What to work on:
Find the word "this" in the data, then copy each line where it is found.

──────── Material supplied

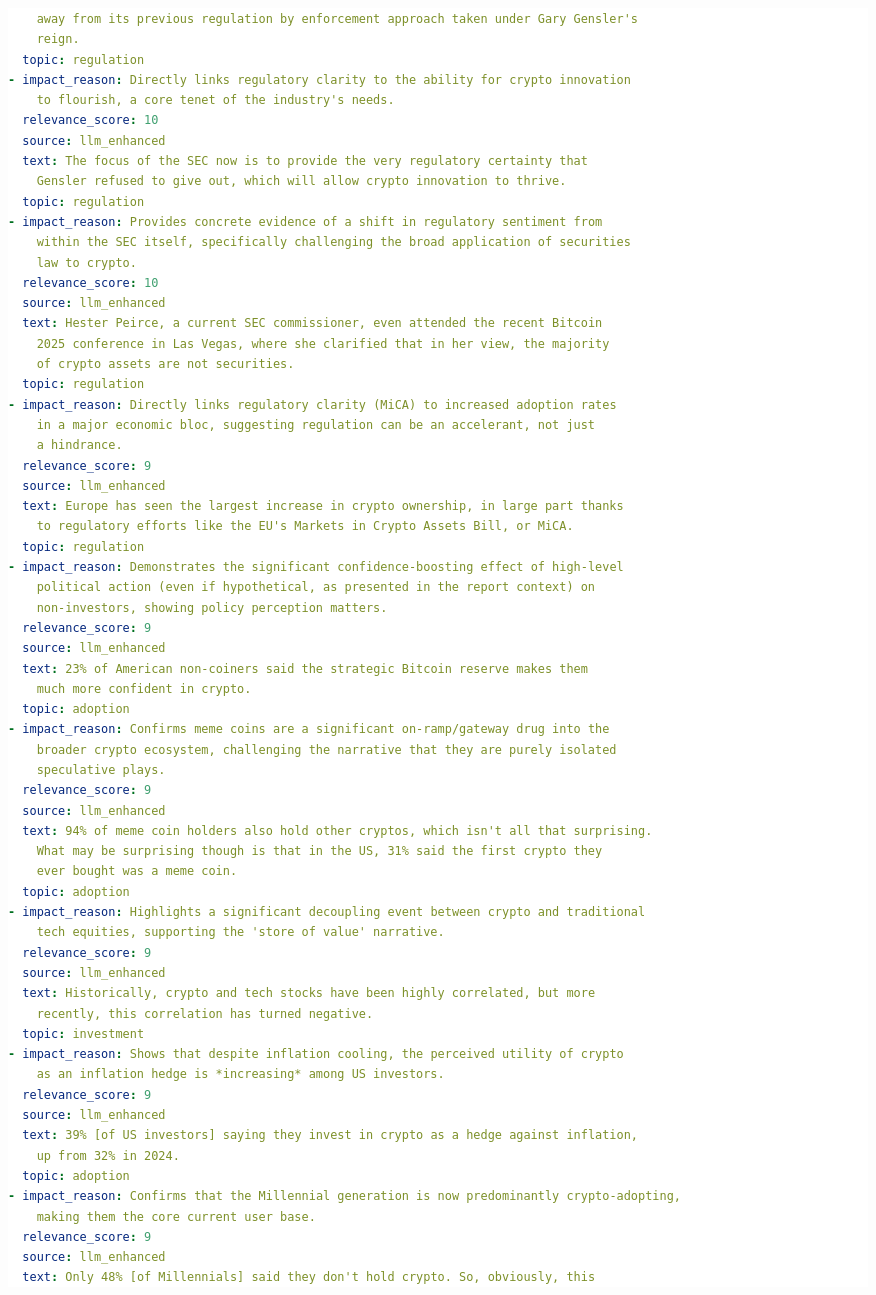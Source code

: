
 ```yaml
    away from its previous regulation by enforcement approach taken under Gary Gensler's
    reign.
  topic: regulation
- impact_reason: Directly links regulatory clarity to the ability for crypto innovation
    to flourish, a core tenet of the industry's needs.
  relevance_score: 10
  source: llm_enhanced
  text: The focus of the SEC now is to provide the very regulatory certainty that
    Gensler refused to give out, which will allow crypto innovation to thrive.
  topic: regulation
- impact_reason: Provides concrete evidence of a shift in regulatory sentiment from
    within the SEC itself, specifically challenging the broad application of securities
    law to crypto.
  relevance_score: 10
  source: llm_enhanced
  text: Hester Peirce, a current SEC commissioner, even attended the recent Bitcoin
    2025 conference in Las Vegas, where she clarified that in her view, the majority
    of crypto assets are not securities.
  topic: regulation
- impact_reason: Directly links regulatory clarity (MiCA) to increased adoption rates
    in a major economic bloc, suggesting regulation can be an accelerant, not just
    a hindrance.
  relevance_score: 9
  source: llm_enhanced
  text: Europe has seen the largest increase in crypto ownership, in large part thanks
    to regulatory efforts like the EU's Markets in Crypto Assets Bill, or MiCA.
  topic: regulation
- impact_reason: Demonstrates the significant confidence-boosting effect of high-level
    political action (even if hypothetical, as presented in the report context) on
    non-investors, showing policy perception matters.
  relevance_score: 9
  source: llm_enhanced
  text: 23% of American non-coiners said the strategic Bitcoin reserve makes them
    much more confident in crypto.
  topic: adoption
- impact_reason: Confirms meme coins are a significant on-ramp/gateway drug into the
    broader crypto ecosystem, challenging the narrative that they are purely isolated
    speculative plays.
  relevance_score: 9
  source: llm_enhanced
  text: 94% of meme coin holders also hold other cryptos, which isn't all that surprising.
    What may be surprising though is that in the US, 31% said the first crypto they
    ever bought was a meme coin.
  topic: adoption
- impact_reason: Highlights a significant decoupling event between crypto and traditional
    tech equities, supporting the 'store of value' narrative.
  relevance_score: 9
  source: llm_enhanced
  text: Historically, crypto and tech stocks have been highly correlated, but more
    recently, this correlation has turned negative.
  topic: investment
- impact_reason: Shows that despite inflation cooling, the perceived utility of crypto
    as an inflation hedge is *increasing* among US investors.
  relevance_score: 9
  source: llm_enhanced
  text: 39% [of US investors] saying they invest in crypto as a hedge against inflation,
    up from 32% in 2024.
  topic: adoption
- impact_reason: Confirms that the Millennial generation is now predominantly crypto-adopting,
    making them the core current user base.
  relevance_score: 9
  source: llm_enhanced
  text: Only 48% [of Millennials] said they don't hold crypto. So, obviously, this
```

────────────────

Written answer:
    recently, this correlation has turned negative.
  text: Only 48% [of Millennials] said they don't hold crypto. So, obviously, this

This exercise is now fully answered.